Darüber hinaus kann Dörings Ansatz kaum jene, zugegeben eher seltenen Übertragungssituationen erklären, in denen das (Nicht-)Gefühl keiner bestimmten Person(engruppe) ursächlich zurechenbar ist. Stellvertretung und insbesondere Mitgefühl sind jedoch sympathetische Konzepte, die gerade das implizieren. Insofern legen Phänomene wie die des peinlichen Schweigens nahe, Peinlichkeit teilweise weniger personen-, als situationsbezogen zu lesen – insbesondere, als der kommunikationstheoretische Ansatz Peinlichkeit als Gefühlsansteckung oder kollektive Atmosphäre nach affektiven Modellen wie dem Max Schelers oder Hermann Schmitz‘ nicht zu denken erlaubt. Ganz generell: Abseits dieser Ausblendung mag das genuin kommunikationstheoretische Moment von Dörings Perspektive bislang nicht so recht erkennbar werden. Unbestritten bricht die vorgeschlagene Formen-Trias die dominierende Klassifikationsdyade von Peinlichkeitsgefühlen nach den situativen Erfahrungsmodi von Selbst-Verursachung und Beobachtung grundlegend auf. Doch bis auf die terminologischen Einflechtungen funktioniert die Arbeit unverändert und weitestgehend auf Grundlage wenn auch nicht phänomenologischer, so doch emotionspsychologischer und soziologischer Theorien. Stärker fruchtet der kommunikationstheoretische Blickwinkel für die beiden folgenden Kapitel.

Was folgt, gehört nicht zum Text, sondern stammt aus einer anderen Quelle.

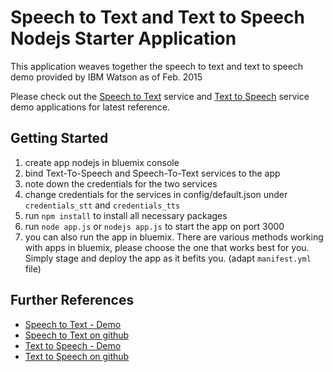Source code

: # Speech to Text and Text to Speech Nodejs Starter Application

  This application weaves together the speech to text and text to speech demo provided by IBM Watson as of Feb. 2015

  Please check out the [Speech to Text][stt_url1] service and [Text to Speech][tts_url1] service demo applications for latest reference.


## Getting Started

  1. create app nodejs in bluemix console
  2. bind Text-To-Speech and Speech-To-Text services to the app
  3. note down the credentials for the two services
  4. change credentials for the services in config/default.json under `credentials_stt` and `credentials_tts`
  5. run `npm install` to install all necessary packages
  6. run `node app.js` or `nodejs app.js` to start the app on port 3000
  7. you can also run the app in bluemix. There are various methods working with apps in bluemix, please choose the one that works best for you. Simply stage and deploy the app as it befits you. (adapt `manifest.yml` file)


## Further References

  * [Speech to Text - Demo][stt_url2]
  * [Speech to Text on github][stt_url3]
  * [Text to Speech - Demo][tts_url1]
  * [Text to Speech on github][tts_url1]

[stt_url1]: https://www.ibm.com/smarterplanet/us/en/ibmwatson/developercloud/speech-to-text.html
[stt_url2]: https://speech-to-text-demo.mybluemix.net
[stt_url3]: https://github.com/watson-developer-cloud/speech-to-text-nodejs

[tts_url1]: https://www.ibm.com/smarterplanet/us/en/ibmwatson/developercloud/text-to-speech.html
[tts_url2]: https://text-to-speech-demo.mybluemix.net
[tts_url3]: https://github.com/watson-developer-cloud/text-to-speech-nodejs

Peinlichkeit als kommunikatives und ritualisiertes Ereignis
Mit Peinlichkeit als „kommunikative[m] Ereignis“ widmen sich die Ausführungen vorzugsweise den äußerlichen, sich dem Beobachter kommunizierenden Indikatoren der Emotion. Insofern Peinlichkeit sich leiblich durch enormen Handlungsdruck auszeichnet, manifestiert der kommunikationstheoretische Rahmen nun einen eigenen heuristischen Wert. Es gelingt dasjenige, wofür affektdynamische oder auch phänomenologische Theorien keine rechte Begrifflichkeit mehr zu bieten haben: die Integration auch der affektspezifischen zielgerichteten Handlungsweisen über entsprechende operative Kategorien. Döring differenziert denn auch zwischen „Ausdruck“, d.h. den mit dem Gefühl einhergehenden unwillkürlich-unbewussten Reaktionen, und den „Anschlusshandlung[en]“ im Sinne des strategisch-planvollen Affektumgangs und klassifiziert diese jeweils umfassend und überzeugend strukturiert. An gewisse Grenzen stößt ihr Ansatz dort, wo es um die tiefere Begründung bestimmter Funktionsweisen geht: Warum kann beispielsweise die absichtsvolle, bei Döring „affirmative“ Peinlichkeitsherbeiführung, zur Solidarisierung mit dem Betroffenen führen? Warum sind die von uns planvoll eingegangenen Peinlichkeiten zu Zwecken des Eindrucksmanagements weniger peinvoll als die prototypische peinliche Situation? Die Antworten hierauf liegen eher in der Affektidentität als in kommunikativen Wirkzusammenhängen. Für eine gewisse Irritation sorgt zudem die abrupte Unterscheidung von extrakommunikativen Beobachtern mit Peinlichkeitsempfindungen und – sozusagen – intrakommunikativen Beobachtern mit Peinlichkeitsempfindungen. Müsste dem zugrunde gelegten Kommunikationstheorem eine Person, die „kein kommunikativer Teilnehmer der beobachteten Situation ist (man ist unbeteiligt am kommunikativen Geschehen)“, so Dörings Wortlaut, nicht zwangsläufig auch von Peinlichkeit befreit sein, insofern die Affektübertragung kommunikative Adressabilität doch gerade voraussetzt beziehungsweise bedingt? Dessen ungeachtet wird der erarbeitete Signal- und Strategiekatalog, einschließlich der dazu gelieferten Funktionsbeschreibung für die nächsten Jahre – das ist bestimmt zu sagen –, die wesentliche Referenz für die Peinlichkeitsdiskussion in puncto Ausdrucksbewegungen und Handlings formieren.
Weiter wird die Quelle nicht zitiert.